Problem description
Only the lines from the first line of the entries through the line with "- Start Pipeline" belong in the answer, each restated word for word and without pictures.

——

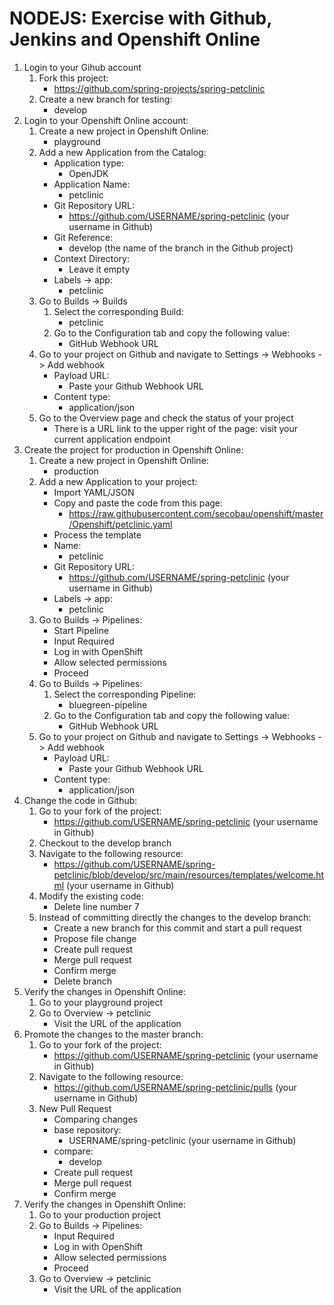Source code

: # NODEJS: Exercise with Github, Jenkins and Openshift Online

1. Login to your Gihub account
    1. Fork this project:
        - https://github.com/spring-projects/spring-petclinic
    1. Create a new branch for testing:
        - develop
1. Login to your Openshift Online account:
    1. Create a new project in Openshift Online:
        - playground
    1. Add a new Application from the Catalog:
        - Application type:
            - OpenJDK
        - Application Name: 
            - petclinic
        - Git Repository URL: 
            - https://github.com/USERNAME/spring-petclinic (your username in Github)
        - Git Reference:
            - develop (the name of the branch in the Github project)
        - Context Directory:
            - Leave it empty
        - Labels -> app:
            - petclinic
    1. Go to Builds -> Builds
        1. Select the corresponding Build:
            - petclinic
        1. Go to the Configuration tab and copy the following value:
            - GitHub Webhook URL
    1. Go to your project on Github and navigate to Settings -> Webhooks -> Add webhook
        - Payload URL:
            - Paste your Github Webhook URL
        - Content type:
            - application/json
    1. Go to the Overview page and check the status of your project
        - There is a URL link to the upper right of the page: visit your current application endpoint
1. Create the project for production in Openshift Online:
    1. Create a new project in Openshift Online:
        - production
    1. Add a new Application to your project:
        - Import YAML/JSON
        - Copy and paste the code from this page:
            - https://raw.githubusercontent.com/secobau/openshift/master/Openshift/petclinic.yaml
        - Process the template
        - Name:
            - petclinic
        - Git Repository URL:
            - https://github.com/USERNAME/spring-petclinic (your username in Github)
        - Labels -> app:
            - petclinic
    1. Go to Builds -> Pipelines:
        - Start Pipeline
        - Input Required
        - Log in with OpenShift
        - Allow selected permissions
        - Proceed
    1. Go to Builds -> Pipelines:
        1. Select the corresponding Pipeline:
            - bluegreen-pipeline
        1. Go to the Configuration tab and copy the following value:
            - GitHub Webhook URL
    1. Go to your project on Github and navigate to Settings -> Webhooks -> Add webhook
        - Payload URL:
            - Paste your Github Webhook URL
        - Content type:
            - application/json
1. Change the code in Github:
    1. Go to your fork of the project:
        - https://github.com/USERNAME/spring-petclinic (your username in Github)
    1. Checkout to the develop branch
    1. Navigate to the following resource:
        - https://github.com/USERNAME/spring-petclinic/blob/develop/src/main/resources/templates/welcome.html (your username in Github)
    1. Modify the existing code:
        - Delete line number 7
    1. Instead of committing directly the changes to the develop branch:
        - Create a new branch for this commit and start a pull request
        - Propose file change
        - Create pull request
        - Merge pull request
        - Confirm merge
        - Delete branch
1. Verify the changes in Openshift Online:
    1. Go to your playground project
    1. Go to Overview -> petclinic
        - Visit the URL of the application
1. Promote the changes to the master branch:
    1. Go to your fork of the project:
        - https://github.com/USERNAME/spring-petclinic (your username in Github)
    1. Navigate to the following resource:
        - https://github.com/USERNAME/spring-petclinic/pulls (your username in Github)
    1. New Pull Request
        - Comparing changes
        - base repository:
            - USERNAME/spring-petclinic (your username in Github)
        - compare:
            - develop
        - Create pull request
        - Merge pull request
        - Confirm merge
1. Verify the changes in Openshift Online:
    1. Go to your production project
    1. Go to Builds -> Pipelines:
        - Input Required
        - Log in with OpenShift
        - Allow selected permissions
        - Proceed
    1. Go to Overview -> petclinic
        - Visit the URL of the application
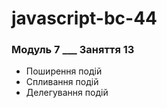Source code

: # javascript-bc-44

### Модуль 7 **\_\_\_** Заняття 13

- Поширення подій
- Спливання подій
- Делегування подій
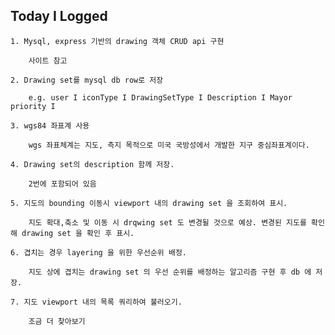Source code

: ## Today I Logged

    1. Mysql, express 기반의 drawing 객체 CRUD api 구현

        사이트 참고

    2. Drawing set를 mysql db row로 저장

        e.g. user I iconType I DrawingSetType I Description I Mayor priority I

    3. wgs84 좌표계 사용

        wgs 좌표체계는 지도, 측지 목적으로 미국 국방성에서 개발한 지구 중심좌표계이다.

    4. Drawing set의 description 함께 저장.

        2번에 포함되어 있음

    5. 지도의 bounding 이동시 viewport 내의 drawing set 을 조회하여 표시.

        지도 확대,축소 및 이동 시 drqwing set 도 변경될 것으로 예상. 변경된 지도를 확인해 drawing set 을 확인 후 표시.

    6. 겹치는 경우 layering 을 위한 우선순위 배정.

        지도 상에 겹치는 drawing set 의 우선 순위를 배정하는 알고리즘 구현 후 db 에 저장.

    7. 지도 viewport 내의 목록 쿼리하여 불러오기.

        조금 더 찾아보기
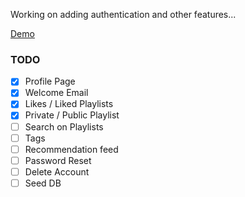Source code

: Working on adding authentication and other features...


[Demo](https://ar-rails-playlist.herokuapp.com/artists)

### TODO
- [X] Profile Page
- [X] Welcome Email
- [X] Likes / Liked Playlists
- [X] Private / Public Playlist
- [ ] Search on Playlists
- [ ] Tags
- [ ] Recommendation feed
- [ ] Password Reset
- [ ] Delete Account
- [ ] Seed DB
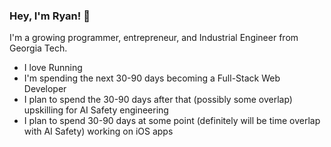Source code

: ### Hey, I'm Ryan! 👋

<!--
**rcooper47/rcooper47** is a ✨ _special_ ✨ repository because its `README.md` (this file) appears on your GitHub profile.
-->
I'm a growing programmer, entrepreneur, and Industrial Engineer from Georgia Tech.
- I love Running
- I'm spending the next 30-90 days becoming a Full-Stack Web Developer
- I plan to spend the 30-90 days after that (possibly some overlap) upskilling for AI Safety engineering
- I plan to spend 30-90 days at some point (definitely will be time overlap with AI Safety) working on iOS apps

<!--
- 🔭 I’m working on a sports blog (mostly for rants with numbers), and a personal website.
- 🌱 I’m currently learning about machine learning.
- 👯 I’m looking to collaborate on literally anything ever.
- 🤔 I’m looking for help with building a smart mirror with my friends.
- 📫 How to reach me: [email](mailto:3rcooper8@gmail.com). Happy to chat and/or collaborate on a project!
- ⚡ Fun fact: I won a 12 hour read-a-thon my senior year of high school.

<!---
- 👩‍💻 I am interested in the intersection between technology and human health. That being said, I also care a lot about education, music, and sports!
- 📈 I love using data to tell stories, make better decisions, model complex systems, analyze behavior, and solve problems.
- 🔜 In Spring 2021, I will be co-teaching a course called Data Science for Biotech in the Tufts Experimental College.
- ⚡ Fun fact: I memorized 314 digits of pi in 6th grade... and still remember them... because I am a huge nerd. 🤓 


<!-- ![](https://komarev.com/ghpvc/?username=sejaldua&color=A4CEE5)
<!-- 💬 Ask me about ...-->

——

Solution
Source code

: # NODEJS: Exercise with Github, Jenkins and Openshift Online

1. Login to your Gihub account
    1. Fork this project:
        - https://github.com/spring-projects/spring-petclinic
    1. Create a new branch for testing:
        - develop
1. Login to your Openshift Online account:
    1. Create a new project in Openshift Online:
        - playground
    1. Add a new Application from the Catalog:
        - Application type:
            - OpenJDK
        - Application Name: 
            - petclinic
        - Git Repository URL: 
            - https://github.com/USERNAME/spring-petclinic (your username in Github)
        - Git Reference:
            - develop (the name of the branch in the Github project)
        - Context Directory:
            - Leave it empty
        - Labels -> app:
            - petclinic
    1. Go to Builds -> Builds
        1. Select the corresponding Build:
            - petclinic
        1. Go to the Configuration tab and copy the following value:
            - GitHub Webhook URL
    1. Go to your project on Github and navigate to Settings -> Webhooks -> Add webhook
        - Payload URL:
            - Paste your Github Webhook URL
        - Content type:
            - application/json
    1. Go to the Overview page and check the status of your project
        - There is a URL link to the upper right of the page: visit your current application endpoint
1. Create the project for production in Openshift Online:
    1. Create a new project in Openshift Online:
        - production
    1. Add a new Application to your project:
        - Import YAML/JSON
        - Copy and paste the code from this page:
            - https://raw.githubusercontent.com/secobau/openshift/master/Openshift/petclinic.yaml
        - Process the template
        - Name:
            - petclinic
        - Git Repository URL:
            - https://github.com/USERNAME/spring-petclinic (your username in Github)
        - Labels -> app:
            - petclinic
    1. Go to Builds -> Pipelines:
        - Start Pipeline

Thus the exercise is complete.